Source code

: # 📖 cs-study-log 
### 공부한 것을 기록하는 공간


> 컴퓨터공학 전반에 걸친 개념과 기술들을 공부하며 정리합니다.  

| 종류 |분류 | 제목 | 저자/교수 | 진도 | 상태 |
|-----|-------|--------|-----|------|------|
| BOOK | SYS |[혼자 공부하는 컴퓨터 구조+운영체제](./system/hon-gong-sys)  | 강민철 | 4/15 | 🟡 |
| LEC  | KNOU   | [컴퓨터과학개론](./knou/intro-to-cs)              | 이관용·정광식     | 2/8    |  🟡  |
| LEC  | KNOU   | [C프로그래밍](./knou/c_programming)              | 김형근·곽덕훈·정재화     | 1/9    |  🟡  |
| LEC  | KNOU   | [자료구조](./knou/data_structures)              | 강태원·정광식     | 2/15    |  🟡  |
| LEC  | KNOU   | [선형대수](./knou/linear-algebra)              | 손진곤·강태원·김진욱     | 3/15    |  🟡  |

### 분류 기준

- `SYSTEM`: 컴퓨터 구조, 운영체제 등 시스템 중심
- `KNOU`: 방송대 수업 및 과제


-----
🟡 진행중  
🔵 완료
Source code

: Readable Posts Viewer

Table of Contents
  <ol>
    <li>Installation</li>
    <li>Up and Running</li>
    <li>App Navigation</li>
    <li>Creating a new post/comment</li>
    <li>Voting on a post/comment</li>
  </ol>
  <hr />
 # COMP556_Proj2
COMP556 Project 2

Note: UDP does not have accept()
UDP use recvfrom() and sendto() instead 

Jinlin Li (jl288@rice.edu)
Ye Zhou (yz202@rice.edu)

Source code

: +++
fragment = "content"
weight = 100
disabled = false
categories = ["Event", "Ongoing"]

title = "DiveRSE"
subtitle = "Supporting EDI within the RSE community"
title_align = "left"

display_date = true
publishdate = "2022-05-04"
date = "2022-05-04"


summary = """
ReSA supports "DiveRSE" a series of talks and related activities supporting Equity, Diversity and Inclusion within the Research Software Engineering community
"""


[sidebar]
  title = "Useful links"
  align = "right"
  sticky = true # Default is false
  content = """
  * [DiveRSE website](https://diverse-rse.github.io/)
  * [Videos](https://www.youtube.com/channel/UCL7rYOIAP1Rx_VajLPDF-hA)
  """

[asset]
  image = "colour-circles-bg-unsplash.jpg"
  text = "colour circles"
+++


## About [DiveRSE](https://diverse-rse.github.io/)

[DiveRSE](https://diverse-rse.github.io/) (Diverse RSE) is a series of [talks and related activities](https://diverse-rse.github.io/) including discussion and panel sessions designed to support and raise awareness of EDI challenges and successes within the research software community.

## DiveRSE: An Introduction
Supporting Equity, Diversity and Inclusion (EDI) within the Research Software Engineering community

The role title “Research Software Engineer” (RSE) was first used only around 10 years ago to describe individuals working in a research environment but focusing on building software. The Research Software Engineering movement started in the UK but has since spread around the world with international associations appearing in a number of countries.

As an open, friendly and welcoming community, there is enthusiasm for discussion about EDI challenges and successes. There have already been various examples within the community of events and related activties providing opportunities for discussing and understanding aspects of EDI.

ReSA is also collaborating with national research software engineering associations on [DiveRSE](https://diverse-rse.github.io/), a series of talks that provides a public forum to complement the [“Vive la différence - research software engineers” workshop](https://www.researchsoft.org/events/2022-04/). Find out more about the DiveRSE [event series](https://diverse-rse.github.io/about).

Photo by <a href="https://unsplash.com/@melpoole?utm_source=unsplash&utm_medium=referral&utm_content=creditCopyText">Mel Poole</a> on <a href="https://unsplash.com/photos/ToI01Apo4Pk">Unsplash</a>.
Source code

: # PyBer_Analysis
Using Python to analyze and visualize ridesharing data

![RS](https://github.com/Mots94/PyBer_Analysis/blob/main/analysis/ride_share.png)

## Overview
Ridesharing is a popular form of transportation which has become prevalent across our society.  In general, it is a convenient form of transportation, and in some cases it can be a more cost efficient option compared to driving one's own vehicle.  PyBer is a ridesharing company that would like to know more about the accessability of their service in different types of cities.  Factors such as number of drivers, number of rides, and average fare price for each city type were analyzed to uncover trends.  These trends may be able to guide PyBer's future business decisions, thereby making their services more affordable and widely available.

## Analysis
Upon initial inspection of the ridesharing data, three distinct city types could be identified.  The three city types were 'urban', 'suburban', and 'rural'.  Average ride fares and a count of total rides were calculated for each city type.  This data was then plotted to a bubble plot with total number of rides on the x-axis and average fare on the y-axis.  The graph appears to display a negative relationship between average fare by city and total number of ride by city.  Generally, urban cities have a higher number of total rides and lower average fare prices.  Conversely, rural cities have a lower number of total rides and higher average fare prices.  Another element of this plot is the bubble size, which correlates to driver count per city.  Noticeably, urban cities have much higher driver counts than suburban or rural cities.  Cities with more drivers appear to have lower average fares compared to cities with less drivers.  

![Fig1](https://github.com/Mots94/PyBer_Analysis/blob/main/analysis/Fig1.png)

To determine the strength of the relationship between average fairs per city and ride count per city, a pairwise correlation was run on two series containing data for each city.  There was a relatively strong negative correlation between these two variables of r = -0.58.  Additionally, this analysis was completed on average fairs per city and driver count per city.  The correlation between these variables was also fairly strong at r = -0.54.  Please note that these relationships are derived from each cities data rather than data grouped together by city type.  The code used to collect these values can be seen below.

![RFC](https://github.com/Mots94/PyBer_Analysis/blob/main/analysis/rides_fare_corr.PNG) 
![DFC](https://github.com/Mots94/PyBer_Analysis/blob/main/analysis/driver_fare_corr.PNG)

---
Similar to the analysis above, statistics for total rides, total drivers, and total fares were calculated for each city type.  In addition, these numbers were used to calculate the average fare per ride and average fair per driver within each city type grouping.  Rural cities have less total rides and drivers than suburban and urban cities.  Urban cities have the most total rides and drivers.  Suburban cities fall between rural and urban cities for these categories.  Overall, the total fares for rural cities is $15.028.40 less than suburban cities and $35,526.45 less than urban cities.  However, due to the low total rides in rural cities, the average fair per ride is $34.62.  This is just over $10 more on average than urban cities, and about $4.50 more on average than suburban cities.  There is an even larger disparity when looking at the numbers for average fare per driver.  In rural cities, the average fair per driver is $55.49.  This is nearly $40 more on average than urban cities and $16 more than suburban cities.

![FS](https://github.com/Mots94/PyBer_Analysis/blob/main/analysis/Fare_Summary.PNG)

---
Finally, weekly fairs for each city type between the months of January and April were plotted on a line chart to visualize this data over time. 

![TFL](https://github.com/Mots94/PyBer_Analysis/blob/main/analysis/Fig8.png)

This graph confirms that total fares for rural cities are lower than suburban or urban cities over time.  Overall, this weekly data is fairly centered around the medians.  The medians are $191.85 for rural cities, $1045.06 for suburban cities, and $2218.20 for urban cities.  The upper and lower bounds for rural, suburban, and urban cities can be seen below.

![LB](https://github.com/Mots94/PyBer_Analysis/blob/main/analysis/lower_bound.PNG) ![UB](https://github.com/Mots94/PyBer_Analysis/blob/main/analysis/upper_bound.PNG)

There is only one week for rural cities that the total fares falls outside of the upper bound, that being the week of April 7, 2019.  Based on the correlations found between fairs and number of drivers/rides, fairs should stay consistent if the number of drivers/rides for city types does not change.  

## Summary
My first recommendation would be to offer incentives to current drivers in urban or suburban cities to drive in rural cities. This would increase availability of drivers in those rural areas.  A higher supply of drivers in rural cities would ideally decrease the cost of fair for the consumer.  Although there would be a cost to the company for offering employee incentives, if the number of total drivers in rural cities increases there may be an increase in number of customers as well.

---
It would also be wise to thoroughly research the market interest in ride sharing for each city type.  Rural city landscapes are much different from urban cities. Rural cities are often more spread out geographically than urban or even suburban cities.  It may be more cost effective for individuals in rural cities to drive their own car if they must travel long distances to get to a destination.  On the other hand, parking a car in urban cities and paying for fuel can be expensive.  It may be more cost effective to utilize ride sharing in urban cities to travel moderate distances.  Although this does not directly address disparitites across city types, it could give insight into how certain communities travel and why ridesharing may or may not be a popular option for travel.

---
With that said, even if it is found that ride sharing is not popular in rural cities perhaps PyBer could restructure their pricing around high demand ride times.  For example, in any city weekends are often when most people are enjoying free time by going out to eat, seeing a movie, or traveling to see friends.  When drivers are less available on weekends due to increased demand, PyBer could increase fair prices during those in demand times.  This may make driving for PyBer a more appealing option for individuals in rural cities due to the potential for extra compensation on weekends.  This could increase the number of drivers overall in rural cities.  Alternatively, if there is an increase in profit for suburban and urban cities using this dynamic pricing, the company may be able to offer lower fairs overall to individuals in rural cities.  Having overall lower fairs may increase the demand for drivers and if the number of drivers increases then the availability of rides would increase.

Activity: Wherever the string "challenges" is found in the listing above, copy the line that contains it.

Completed task:
[DiveRSE](https://diverse-rse.github.io/) (Diverse RSE) is a series of [talks and related activities](https://diverse-rse.github.io/) including discussion and panel sessions designed to support and raise awareness of EDI challenges and successes within the research software community.
As an open, friendly and welcoming community, there is enthusiasm for discussion about EDI challenges and successes. There have already been various examples within the community of events and related activties providing opportunities for discussing and understanding aspects of EDI.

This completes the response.